[GIVEN DATA Boundary: Start]

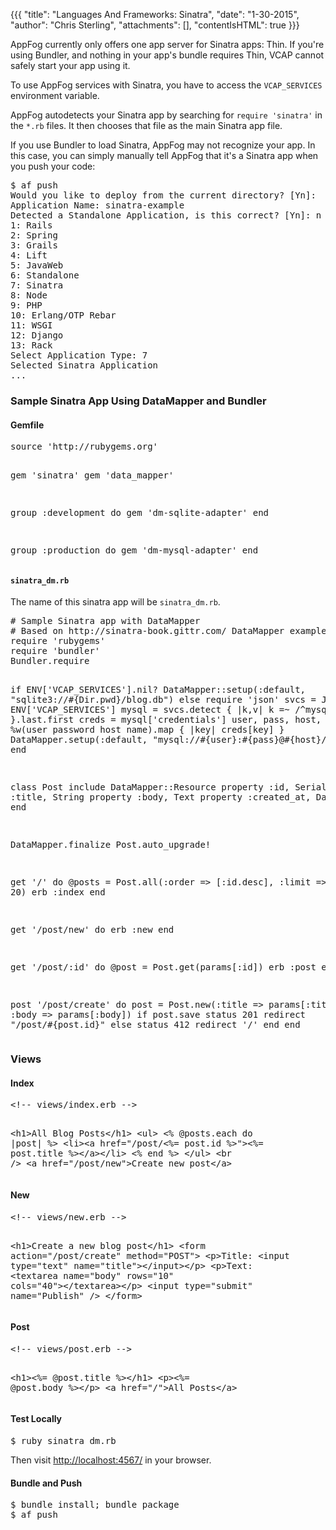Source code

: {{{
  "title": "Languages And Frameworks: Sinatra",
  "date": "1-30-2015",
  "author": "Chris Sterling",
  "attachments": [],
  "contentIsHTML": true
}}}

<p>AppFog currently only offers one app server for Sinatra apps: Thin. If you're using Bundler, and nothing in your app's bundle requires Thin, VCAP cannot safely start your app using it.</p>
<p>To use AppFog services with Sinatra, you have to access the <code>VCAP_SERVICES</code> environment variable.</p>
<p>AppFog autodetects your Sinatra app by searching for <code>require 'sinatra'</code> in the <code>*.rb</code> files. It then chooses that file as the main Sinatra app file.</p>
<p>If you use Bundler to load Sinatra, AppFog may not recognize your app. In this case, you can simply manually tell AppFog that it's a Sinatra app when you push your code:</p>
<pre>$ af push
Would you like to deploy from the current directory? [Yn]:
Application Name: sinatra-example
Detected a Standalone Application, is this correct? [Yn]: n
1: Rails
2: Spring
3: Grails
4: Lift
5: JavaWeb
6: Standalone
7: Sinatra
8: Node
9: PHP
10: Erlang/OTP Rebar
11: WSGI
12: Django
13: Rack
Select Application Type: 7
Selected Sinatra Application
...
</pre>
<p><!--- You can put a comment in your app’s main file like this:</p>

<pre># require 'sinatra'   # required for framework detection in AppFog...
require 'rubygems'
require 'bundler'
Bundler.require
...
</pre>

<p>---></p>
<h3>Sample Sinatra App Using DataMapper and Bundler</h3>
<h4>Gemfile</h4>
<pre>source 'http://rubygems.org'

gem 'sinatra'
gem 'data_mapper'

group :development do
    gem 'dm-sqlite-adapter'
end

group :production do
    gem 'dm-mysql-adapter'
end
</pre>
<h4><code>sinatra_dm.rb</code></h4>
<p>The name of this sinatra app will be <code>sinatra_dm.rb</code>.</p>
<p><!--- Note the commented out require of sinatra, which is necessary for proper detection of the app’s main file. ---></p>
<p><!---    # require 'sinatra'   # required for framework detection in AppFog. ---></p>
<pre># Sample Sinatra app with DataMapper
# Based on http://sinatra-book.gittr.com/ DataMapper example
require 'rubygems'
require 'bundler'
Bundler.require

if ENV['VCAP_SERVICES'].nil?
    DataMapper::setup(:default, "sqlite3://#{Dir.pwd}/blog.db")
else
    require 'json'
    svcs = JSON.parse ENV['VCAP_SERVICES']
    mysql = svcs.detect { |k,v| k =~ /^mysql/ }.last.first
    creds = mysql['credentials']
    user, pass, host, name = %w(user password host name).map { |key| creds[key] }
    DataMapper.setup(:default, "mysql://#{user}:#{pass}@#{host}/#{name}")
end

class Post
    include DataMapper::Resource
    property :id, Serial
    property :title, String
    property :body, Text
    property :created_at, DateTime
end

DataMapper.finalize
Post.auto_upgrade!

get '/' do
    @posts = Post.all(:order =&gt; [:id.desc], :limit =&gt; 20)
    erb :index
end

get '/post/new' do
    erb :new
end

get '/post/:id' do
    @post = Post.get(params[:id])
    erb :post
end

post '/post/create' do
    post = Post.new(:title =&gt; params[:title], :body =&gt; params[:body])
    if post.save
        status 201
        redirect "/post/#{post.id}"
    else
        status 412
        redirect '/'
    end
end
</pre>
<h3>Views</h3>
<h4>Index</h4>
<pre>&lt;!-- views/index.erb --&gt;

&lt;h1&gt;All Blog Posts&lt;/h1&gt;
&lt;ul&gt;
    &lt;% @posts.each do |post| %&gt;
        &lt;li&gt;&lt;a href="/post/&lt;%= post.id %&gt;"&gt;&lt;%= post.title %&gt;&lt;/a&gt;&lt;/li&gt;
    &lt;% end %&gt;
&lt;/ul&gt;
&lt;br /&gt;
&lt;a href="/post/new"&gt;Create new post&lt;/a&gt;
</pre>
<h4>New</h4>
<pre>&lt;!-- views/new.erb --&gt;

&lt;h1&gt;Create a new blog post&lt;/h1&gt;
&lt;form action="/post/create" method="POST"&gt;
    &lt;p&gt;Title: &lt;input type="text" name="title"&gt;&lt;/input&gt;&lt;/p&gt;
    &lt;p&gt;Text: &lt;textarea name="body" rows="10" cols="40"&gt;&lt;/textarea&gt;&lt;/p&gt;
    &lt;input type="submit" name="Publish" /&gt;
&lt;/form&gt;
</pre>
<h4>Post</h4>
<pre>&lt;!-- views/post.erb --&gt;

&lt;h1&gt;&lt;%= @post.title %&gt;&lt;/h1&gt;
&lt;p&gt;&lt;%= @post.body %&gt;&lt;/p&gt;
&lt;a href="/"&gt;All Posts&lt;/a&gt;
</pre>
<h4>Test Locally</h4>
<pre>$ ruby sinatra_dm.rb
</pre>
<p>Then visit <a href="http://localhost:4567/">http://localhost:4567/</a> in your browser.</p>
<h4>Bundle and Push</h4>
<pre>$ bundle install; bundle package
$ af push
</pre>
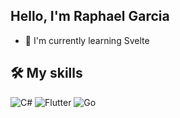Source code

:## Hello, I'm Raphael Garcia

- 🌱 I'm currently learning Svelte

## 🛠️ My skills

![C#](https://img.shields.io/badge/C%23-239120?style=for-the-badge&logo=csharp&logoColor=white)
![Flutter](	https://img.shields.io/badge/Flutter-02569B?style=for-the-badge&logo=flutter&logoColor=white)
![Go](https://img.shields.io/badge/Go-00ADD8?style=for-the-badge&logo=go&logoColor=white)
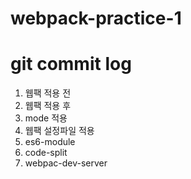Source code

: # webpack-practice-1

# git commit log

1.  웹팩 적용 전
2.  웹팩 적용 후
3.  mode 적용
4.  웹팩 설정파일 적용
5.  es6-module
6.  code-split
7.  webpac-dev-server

[GIVEN DATA Boundary: End]

EXERCISE OBJECTIVE
If an entry contains a picture, skip the picture and reproduce everything else exactly.

RESULT
Source code

: {{{
  "title": "Languages And Frameworks: Sinatra",
  "date": "1-30-2015",
  "author": "Chris Sterling",
  "attachments": [],
  "contentIsHTML": true
}}}

<p>AppFog currently only offers one app server for Sinatra apps: Thin. If you're using Bundler, and nothing in your app's bundle requires Thin, VCAP cannot safely start your app using it.</p>
<p>To use AppFog services with Sinatra, you have to access the <code>VCAP_SERVICES</code> environment variable.</p>
<p>AppFog autodetects your Sinatra app by searching for <code>require 'sinatra'</code> in the <code>*.rb</code> files. It then chooses that file as the main Sinatra app file.</p>
<p>If you use Bundler to load Sinatra, AppFog may not recognize your app. In this case, you can simply manually tell AppFog that it's a Sinatra app when you push your code:</p>
<pre>$ af push
Would you like to deploy from the current directory? [Yn]:
Application Name: sinatra-example
Detected a Standalone Application, is this correct? [Yn]: n
1: Rails
2: Spring
3: Grails
4: Lift
5: JavaWeb
6: Standalone
7: Sinatra
8: Node
9: PHP
10: Erlang/OTP Rebar
11: WSGI
12: Django
13: Rack
Select Application Type: 7
Selected Sinatra Application
...
</pre>
<p><!--- You can put a comment in your app’s main file like this:</p>

<pre># require 'sinatra'   # required for framework detection in AppFog...
require 'rubygems'
require 'bundler'
Bundler.require
...
</pre>

<p>---></p>
<h3>Sample Sinatra App Using DataMapper and Bundler</h3>
<h4>Gemfile</h4>
<pre>source 'http://rubygems.org'

gem 'sinatra'
gem 'data_mapper'

group :development do
    gem 'dm-sqlite-adapter'
end

group :production do
    gem 'dm-mysql-adapter'
end
</pre>
<h4><code>sinatra_dm.rb</code></h4>
<p>The name of this sinatra app will be <code>sinatra_dm.rb</code>.</p>
<p><!--- Note the commented out require of sinatra, which is necessary for proper detection of the app’s main file. ---></p>
<p><!---    # require 'sinatra'   # required for framework detection in AppFog. ---></p>
<pre># Sample Sinatra app with DataMapper
# Based on http://sinatra-book.gittr.com/ DataMapper example
require 'rubygems'
require 'bundler'
Bundler.require

if ENV['VCAP_SERVICES'].nil?
    DataMapper::setup(:default, "sqlite3://#{Dir.pwd}/blog.db")
else
    require 'json'
    svcs = JSON.parse ENV['VCAP_SERVICES']
    mysql = svcs.detect { |k,v| k =~ /^mysql/ }.last.first
    creds = mysql['credentials']
    user, pass, host, name = %w(user password host name).map { |key| creds[key] }
    DataMapper.setup(:default, "mysql://#{user}:#{pass}@#{host}/#{name}")
end

class Post
    include DataMapper::Resource
    property :id, Serial
    property :title, String
    property :body, Text
    property :created_at, DateTime
end

DataMapper.finalize
Post.auto_upgrade!

get '/' do
    @posts = Post.all(:order =&gt; [:id.desc], :limit =&gt; 20)
    erb :index
end

get '/post/new' do
    erb :new
end

get '/post/:id' do
    @post = Post.get(params[:id])
    erb :post
end

post '/post/create' do
    post = Post.new(:title =&gt; params[:title], :body =&gt; params[:body])
    if post.save
        status 201
        redirect "/post/#{post.id}"
    else
        status 412
        redirect '/'
    end
end
</pre>
<h3>Views</h3>
<h4>Index</h4>
<pre>&lt;!-- views/index.erb --&gt;

&lt;h1&gt;All Blog Posts&lt;/h1&gt;
&lt;ul&gt;
    &lt;% @posts.each do |post| %&gt;
        &lt;li&gt;&lt;a href="/post/&lt;%= post.id %&gt;"&gt;&lt;%= post.title %&gt;&lt;/a&gt;&lt;/li&gt;
    &lt;% end %&gt;
&lt;/ul&gt;
&lt;br /&gt;
&lt;a href="/post/new"&gt;Create new post&lt;/a&gt;
</pre>
<h4>New</h4>
<pre>&lt;!-- views/new.erb --&gt;

&lt;h1&gt;Create a new blog post&lt;/h1&gt;
&lt;form action="/post/create" method="POST"&gt;
    &lt;p&gt;Title: &lt;input type="text" name="title"&gt;&lt;/input&gt;&lt;/p&gt;
    &lt;p&gt;Text: &lt;textarea name="body" rows="10" cols="40"&gt;&lt;/textarea&gt;&lt;/p&gt;
    &lt;input type="submit" name="Publish" /&gt;
&lt;/form&gt;
</pre>
<h4>Post</h4>
<pre>&lt;!-- views/post.erb --&gt;

&lt;h1&gt;&lt;%= @post.title %&gt;&lt;/h1&gt;
&lt;p&gt;&lt;%= @post.body %&gt;&lt;/p&gt;
&lt;a href="/"&gt;All Posts&lt;/a&gt;
</pre>
<h4>Test Locally</h4>
<pre>$ ruby sinatra_dm.rb
</pre>
<p>Then visit <a href="http://localhost:4567/">http://localhost:4567/</a> in your browser.</p>
<h4>Bundle and Push</h4>
<pre>$ bundle install; bundle package
$ af push
</pre>
Source code

:## Hello, I'm Raphael Garcia

- 🌱 I'm currently learning Svelte

## 🛠️ My skills

![C#](https://img.shields.io/badge/C%23-239120?style=for-the-badge&logo=csharp&logoColor=white)
![Flutter](	https://img.shields.io/badge/Flutter-02569B?style=for-the-badge&logo=flutter&logoColor=white)
![Go](https://img.shields.io/badge/Go-00ADD8?style=for-the-badge&logo=go&logoColor=white)
Source code

: # webpack-practice-1

# git commit log

1.  웹팩 적용 전
2.  웹팩 적용 후
3.  mode 적용
4.  웹팩 설정파일 적용
5.  es6-module
6.  code-split
7.  webpac-dev-server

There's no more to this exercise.